This is why gcc 6.2, with -O3 -fno-unroll-loops
turns this code:
int mul(int k, int j)
{
for (int i = 0; i < 5; ++i)
volatile int k = j;
return k;
}
... to the following assembly code:
mul(int, int):
mov DWORD PTR [rsp-0x4],esi
mov eax,edi
mov DWORD PTR [rsp-0x4],esi
mov DWORD PTR [rsp-0x4],esi
mov DWORD PTR [rsp-0x4],esi
mov DWORD PTR [rsp-0x4],esi
ret
It does not listen to you because it would (almost, depending on the architecture) not change the size of the binary but it is faster. However, if you increase a bit your loop counter...
int mul(int k, int j)
{
for (int i = 0; i < 20; ++i)
volatile int k = j;
return k;
}
... it follows your hint:
mul(int, int):
mov eax,edi
mov edx,0x14
nop WORD PTR [rax+rax*1+0x0]
sub edx,0x1
mov DWORD PTR [rsp-0x4],esi
jne 400520 <mul(int, int)+0x10>
repz ret
You will get the same behavior if you keep your loop counter at 5
but you add some code into the loop.
To sum up, think of all these optimization flags as a hint for the compiler, and from a pragmatic developer point of view. It is always a trade-off, and when you build a software, you never want to ask for all or no loop unrolling.
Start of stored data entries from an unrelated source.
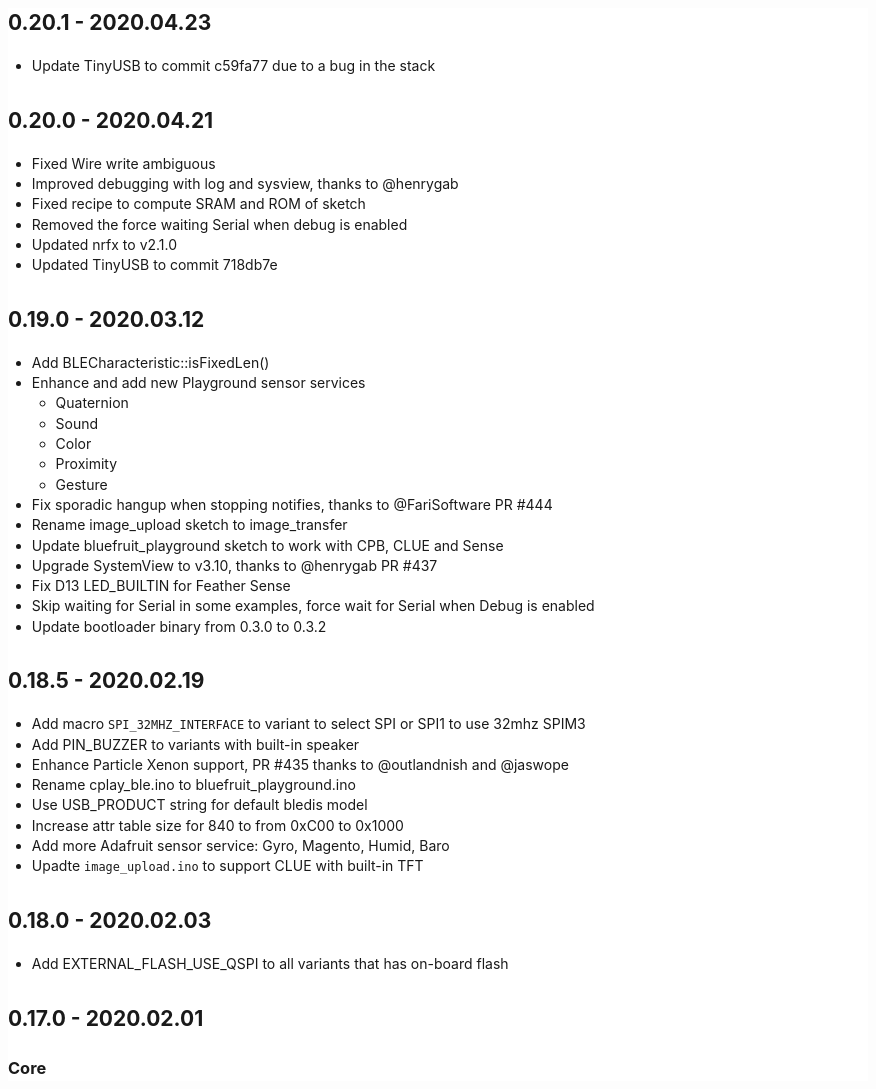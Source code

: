 ## 0.20.1 - 2020.04.23

- Update TinyUSB to commit c59fa77 due to a bug in the stack

## 0.20.0 - 2020.04.21

- Fixed Wire write ambiguous
- Improved debugging with log and sysview, thanks to @henrygab
- Fixed recipe to compute SRAM and ROM of sketch
- Removed the force waiting Serial when debug is enabled
- Updated nrfx to v2.1.0
- Updated TinyUSB to commit 718db7e

## 0.19.0 - 2020.03.12

- Add BLECharacteristic::isFixedLen()
- Enhance and add new Playground sensor services
  - Quaternion
  - Sound
  - Color
  - Proximity
  - Gesture
- Fix sporadic hangup when stopping notifies, thanks to @FariSoftware PR #444
- Rename image_upload sketch to image_transfer
- Update bluefruit_playground sketch to work with CPB, CLUE and Sense
- Upgrade SystemView to v3.10, thanks to @henrygab PR #437
- Fix D13 LED_BUILTIN for Feather Sense
- Skip waiting for Serial in some examples, force wait for Serial when Debug is enabled
- Update bootloader binary from 0.3.0 to 0.3.2

## 0.18.5 - 2020.02.19

- Add macro `SPI_32MHZ_INTERFACE` to variant to select SPI or SPI1 to use 32mhz SPIM3
- Add PIN_BUZZER to variants with built-in speaker
- Enhance Particle Xenon support, PR #435 thanks to @outlandnish and @jaswope
- Rename cplay_ble.ino to bluefruit_playground.ino
- Use USB_PRODUCT string for default bledis model
- Increase attr table size for 840 to from 0xC00 to 0x1000
- Add more Adafruit sensor service: Gyro, Magento, Humid, Baro
- Upadte `image_upload.ino` to support CLUE with built-in TFT

## 0.18.0 - 2020.02.03

- Add EXTERNAL_FLASH_USE_QSPI to all variants that has on-board flash

## 0.17.0 - 2020.02.01

### Core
As a final note, another very similar example is the -f(no-)inline-functions
flag. I am fighting every day the compiler to inline (or not!) some of my functions (with the inline
keyword and __attribute__ ((noinline))
with GCC), and when I check the assembly code, I see that this smartass is still doing sometimes what it wants, when I want to inline a function that is definitely too long for its taste. And most of the time, it is the right thing to do and I am happy!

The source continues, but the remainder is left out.